### RECORDS
_ _ _ _ _

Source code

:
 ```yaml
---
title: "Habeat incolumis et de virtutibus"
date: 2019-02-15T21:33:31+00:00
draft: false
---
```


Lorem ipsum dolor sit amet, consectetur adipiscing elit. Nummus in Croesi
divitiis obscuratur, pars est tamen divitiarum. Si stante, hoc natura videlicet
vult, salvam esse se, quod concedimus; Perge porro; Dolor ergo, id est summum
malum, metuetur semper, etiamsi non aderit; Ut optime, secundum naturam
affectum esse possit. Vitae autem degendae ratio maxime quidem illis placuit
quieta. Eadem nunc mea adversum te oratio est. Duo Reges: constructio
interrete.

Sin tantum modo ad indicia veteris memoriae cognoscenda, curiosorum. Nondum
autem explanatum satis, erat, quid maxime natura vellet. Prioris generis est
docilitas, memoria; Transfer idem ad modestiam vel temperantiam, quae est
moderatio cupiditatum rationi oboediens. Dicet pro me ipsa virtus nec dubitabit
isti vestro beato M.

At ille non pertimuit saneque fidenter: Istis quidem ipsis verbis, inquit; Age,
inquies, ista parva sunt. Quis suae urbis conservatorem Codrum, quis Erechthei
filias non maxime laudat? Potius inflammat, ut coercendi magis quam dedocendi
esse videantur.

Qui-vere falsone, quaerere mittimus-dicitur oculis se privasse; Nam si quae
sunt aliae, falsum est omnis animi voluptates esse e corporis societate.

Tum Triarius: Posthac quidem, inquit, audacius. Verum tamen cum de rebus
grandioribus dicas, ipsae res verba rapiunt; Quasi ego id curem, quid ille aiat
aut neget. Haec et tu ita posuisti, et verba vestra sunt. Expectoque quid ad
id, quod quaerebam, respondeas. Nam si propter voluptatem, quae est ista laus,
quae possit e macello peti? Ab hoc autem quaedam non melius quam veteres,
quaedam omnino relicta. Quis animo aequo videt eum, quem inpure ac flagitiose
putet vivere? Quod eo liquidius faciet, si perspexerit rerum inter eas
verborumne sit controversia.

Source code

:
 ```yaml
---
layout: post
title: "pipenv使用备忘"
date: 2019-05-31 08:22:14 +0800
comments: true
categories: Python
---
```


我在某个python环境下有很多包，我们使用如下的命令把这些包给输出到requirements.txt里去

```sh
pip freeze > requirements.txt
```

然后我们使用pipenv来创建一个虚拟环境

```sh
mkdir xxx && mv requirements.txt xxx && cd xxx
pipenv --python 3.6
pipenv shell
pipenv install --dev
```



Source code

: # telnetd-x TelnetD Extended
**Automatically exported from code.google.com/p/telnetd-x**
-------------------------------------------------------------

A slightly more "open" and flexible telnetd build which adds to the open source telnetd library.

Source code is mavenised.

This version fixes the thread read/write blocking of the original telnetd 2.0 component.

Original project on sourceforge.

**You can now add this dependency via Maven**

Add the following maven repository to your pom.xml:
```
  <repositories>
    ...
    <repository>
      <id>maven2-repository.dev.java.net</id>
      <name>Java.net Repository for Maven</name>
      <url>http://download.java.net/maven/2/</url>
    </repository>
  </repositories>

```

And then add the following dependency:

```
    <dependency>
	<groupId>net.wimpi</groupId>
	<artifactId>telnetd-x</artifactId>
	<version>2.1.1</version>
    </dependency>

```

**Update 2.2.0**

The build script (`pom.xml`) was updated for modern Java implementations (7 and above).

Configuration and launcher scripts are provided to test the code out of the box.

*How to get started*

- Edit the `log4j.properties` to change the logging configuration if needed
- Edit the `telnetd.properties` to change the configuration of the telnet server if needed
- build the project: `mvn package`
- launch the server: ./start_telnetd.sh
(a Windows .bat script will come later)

_ _ _ _ _

### EXERCISE PROMPT
Search the material for the word "ista" and copy every matching line.

### ANSWER FOR THE TASK
inquies, ista parva sunt. Quis suae urbis conservatorem Codrum, quis Erechthei
id, quod quaerebam, respondeas. Nam si propter voluptatem, quae est ista laus,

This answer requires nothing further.